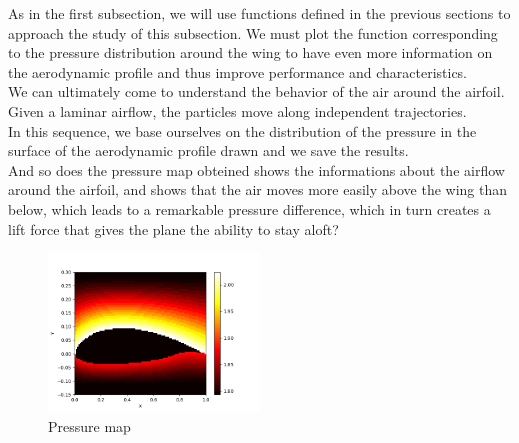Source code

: As in the first subsection, we will use functions defined in the previous sections to approach the study of this subsection.
We must plot the function corresponding to the pressure distribution around the wing to have even more information on the aerodynamic profile and thus improve performance and characteristics.\\
We can ultimately come to understand the behavior of the air around the airfoil.\\
Given a laminar airflow, the particles move along independent trajectories.\\
In this sequence, we base ourselves on the distribution of the pressure in the surface of the aerodynamic profile drawn and we save the results.\\
And so does the pressure map obteined shows the informations about the airflow around the airfoil, and shows that the air moves more easily above the wing than below, which leads to a remarkable pressure difference, which in turn creates a lift force that gives the plane the ability to stay aloft?\\
\begin{figure}[H]
  \centering
  \includegraphics[width=0.5\textwidth]{img/pressure_map.png}
  \caption{Pressure map}
  \label{fig:pressure}
\end{figure}
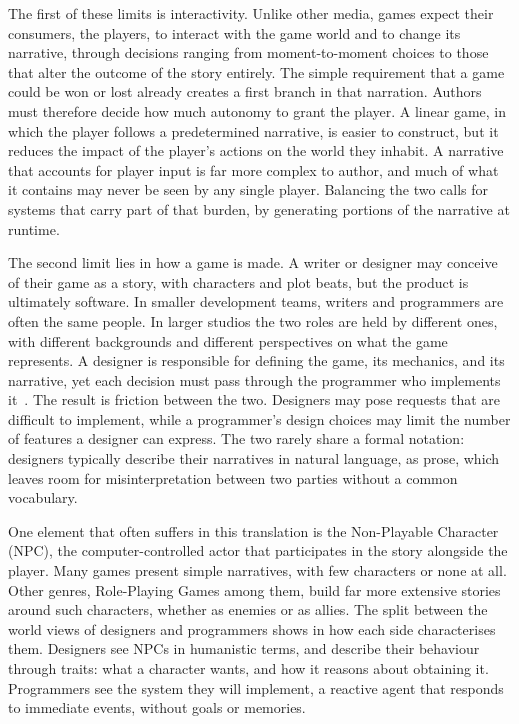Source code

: The first of these limits is interactivity. Unlike other media, games expect their consumers, the players, to interact with the game world and to change its narrative, through decisions ranging from moment-to-moment choices to those that alter the outcome of the story entirely. The simple requirement that a game could be won or lost already creates a first branch in that narration. Authors must therefore decide how much autonomy to grant the player. A linear game, in which the player follows a predetermined narrative, is easier to construct, but it reduces the impact of the player's actions on the world they inhabit. A narrative that accounts for player input is far more complex to author, and much of what it contains may never be seen by any single player. Balancing the two calls for systems that carry part of that burden, by generating portions of the narrative at runtime.
 
The second limit lies in how a game is made. A writer or designer may conceive of their game as a story, with characters and plot beats, but the product is ultimately software. In smaller development teams, writers and programmers are often the same people. In larger studios the two roles are held by different ones, with different backgrounds and different perspectives on what the game represents. A designer is responsible for defining the game, its mechanics, and its narrative, yet each decision must pass through the programmer who implements it~\cite{Medler2006}. The result is friction between the two. Designers may pose requests that are difficult to implement, while a programmer's design choices may limit the number of features a designer can express. The two rarely share a formal notation: designers typically describe their narratives in natural language, as prose, which leaves room for misinterpretation between two parties without a common vocabulary.
 
One element that often suffers in this translation is the Non-Playable Character (NPC), the computer-controlled actor that participates in the story alongside the player. Many games present simple narratives, with few characters or none at all. Other genres, Role-Playing Games among them, build far more extensive stories around such characters, whether as enemies or as allies. The split between the world views of designers and programmers shows in how each side characterises them. Designers see NPCs in humanistic terms, and describe their behaviour through traits: what a character wants, and how it reasons about obtaining it. Programmers see the system they will implement, a reactive agent that responds to immediate events, without goals or memories.
 
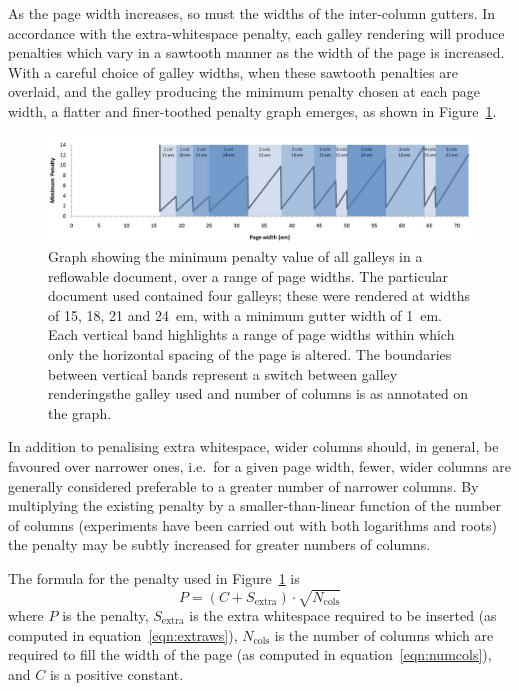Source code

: As the page width increases, so must the widths of the inter-column gutters. In accordance with the extra-whitespace penalty, each galley rendering will produce penalties which vary in a sawtooth manner as the width of the page is increased. With a careful choice of galley widths, when these sawtooth penalties are overlaid, and the galley producing the minimum penalty chosen at each page width, a flatter and finer-toothed penalty graph emerges, as shown in Figure~\ref{fig:penaltygraph}.

\begin{figure}
 \includegraphics[width=\textwidth]{gfx/graph-em}
 \caption[Graph of minimum penalty values]{Graph showing the minimum penalty value of all galleys in a reflowable document, over a range of page widths. The particular document used contained four galleys; these were rendered at widths of 15, 18, 21 and 24~em, with a minimum gutter width of 1~em. Each vertical band highlights a range of page widths within which only the horizontal spacing of the page is altered. The boundaries between vertical bands represent a switch between galley renderings\ed{}the galley used and number of columns is as annotated on the graph.}
 \label{fig:penaltygraph}
\end{figure}

In addition to penalising extra whitespace, wider columns should, in general, be favoured over narrower ones, i.e.~for a given page width, fewer, wider columns are generally considered preferable to a greater number of narrower columns. By multiplying the existing penalty by a smaller-than-linear function of the number of columns (experiments have been carried out with both logarithms and roots) the penalty may be subtly increased for greater numbers of columns.

The formula for the penalty used in Figure~\ref{fig:penaltygraph} is \begin{equation}P = (C + S_\text{extra})\cdot\sqrt{N_\text{cols}}\end{equation} where $P$ is the penalty, $S_\text{extra}$ is the extra whitespace required to be inserted (as computed in equation~\ref{eqn:extraws}), $N_\text{cols}$ is the number of columns which are required to fill the width of the page (as computed in equation~\ref{eqn:numcols}), and $C$ is a positive constant.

* Work request
Please print the lines exactly, from the top of the material through the line with "We must plot", and omit the pictures.

* Result of the task
Source code

: As in the first subsection, we will use functions defined in the previous sections to approach the study of this subsection.
We must plot the function corresponding to the pressure distribution around the wing to have even more information on the aerodynamic profile and thus improve performance and characteristics.\\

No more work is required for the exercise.